Reputation: 201
I have a dataframe about data on schools for a few thousands cities. The school is the row identifier and the city is encoded as follow:
school city category capacity
1 azez6576sebd 45 23
2 dsqozbc765aj 12 236
3 sqdqsd12887s 8 63
4 azez6576sebd 7 234
...
How can I convert the city variable to numeric knowing that I have a few thousand cities ? I guess one-hot encoding is not appropriate as I will have too many columns. What is the general approach to convert categorical variable with thousand of levels to numeric ?
Thank you.
Upvotes: 16
Views: 40549
Reputation: 1233
An optimal way, that's used in production ML systems & Kaggle competitions is to use embeddings, like their target statistics. So for a binary target variable you can calculate the following for each of the distinct categorical values.
1) No of positive labels 2) No of Negative labels 3) Ratio
Here's a video explaining it - Large-Scale Learning - Dr. Mikhail Bilenko
Hash encoders are also suitable for your situation of 'city' column having a few thousand distinct values. This method scales pretty well. You need to specify the number of binary output columns that you want as output.
Another option for supervised learning cases is Target Encoder or James Stein encoder. This technique replaces each category with the average value of the target for rows with the category. But if your dataset sample isnt very large, and you have only a few examples per category this method may not be very useful.
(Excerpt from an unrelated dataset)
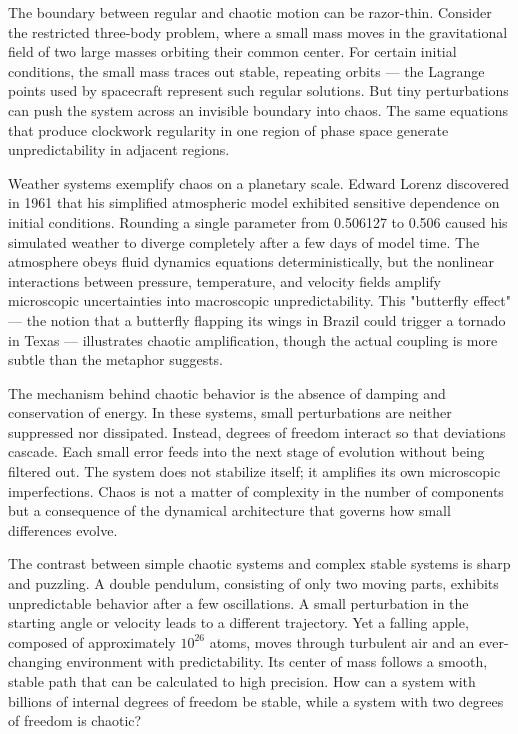 The boundary between regular and chaotic motion can be razor-thin. Consider the restricted three-body problem, where a small mass moves in the gravitational field of two large masses orbiting their common center. For certain initial conditions, the small mass traces out stable, repeating orbits — the Lagrange points used by spacecraft represent such regular solutions. But tiny perturbations can push the system across an invisible boundary into chaos. The same equations that produce clockwork regularity in one region of phase space generate unpredictability in adjacent regions.

Weather systems exemplify chaos on a planetary scale. Edward Lorenz discovered in 1961 that his simplified atmospheric model exhibited sensitive dependence on initial conditions. Rounding a single parameter from 0.506127 to 0.506 caused his simulated weather to diverge completely after a few days of model time. The atmosphere obeys fluid dynamics equations deterministically, but the nonlinear interactions between pressure, temperature, and velocity fields amplify microscopic uncertainties into macroscopic unpredictability. This "butterfly effect" — the notion that a butterfly flapping its wings in Brazil could trigger a tornado in Texas — illustrates chaotic amplification, though the actual coupling is more subtle than the metaphor suggests.

The mechanism behind chaotic behavior is the absence of damping and conservation of energy. In these systems, small perturbations are neither suppressed nor dissipated. Instead, degrees of freedom interact so that deviations cascade. Each small error feeds into the next stage of evolution without being filtered out. The system does not stabilize itself; it amplifies its own microscopic imperfections. Chaos is not a matter of complexity in the number of components but a consequence of the dynamical architecture that governs how small differences evolve.


The contrast between simple chaotic systems and complex stable systems is sharp and puzzling. A double pendulum, consisting of only two moving parts, exhibits unpredictable behavior after a few oscillations. A small perturbation in the starting angle or velocity leads to a different trajectory. Yet a falling apple, composed of approximately $10^{26}$ atoms, moves through turbulent air and an ever-changing environment with predictability. Its center of mass follows a smooth, stable path that can be calculated to high precision. How can a system with billions of internal degrees of freedom be stable, while a system with two degrees of freedom is chaotic?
Here's a helpful blogpost that I referred to - Encoding Categorical Variables
Upvotes: 3
Reputation: 323286
You can using category dtype in sklearn , it should be labelencoder
df.city=df.city.astype('category').cat.codes
df
Out[385]:
school city category capacity
0 1 0 45 23
1 2 1 12 236
2 3 2 8 63
3 4 0 7 234
Upvotes: 28
Reputation: 402553
A few thousand columns is still manageable in the context of ML classifiers. Although you'd want to watch out for the curse of dimensionality.
That aside, you wouldn't want a get_dummies
call to result in a memory blowout, so you could generate a SparseDataFrame
instead -
v = pd.get_dummies(df.set_index('school').city, sparse=True)
v
azez6576sebd dsqozbc765aj sqdqsd12887s
school
1 1 0 0
2 0 1 0
3 0 0 1
4 1 0 0
type(v)
pandas.core.sparse.frame.SparseDataFrame
You can generate a sparse matrix using sdf.to_coo
-
v.to_coo()
<4x3 sparse matrix of type '<class 'numpy.uint8'>'
with 4 stored elements in COOrdinate format>
Upvotes: 5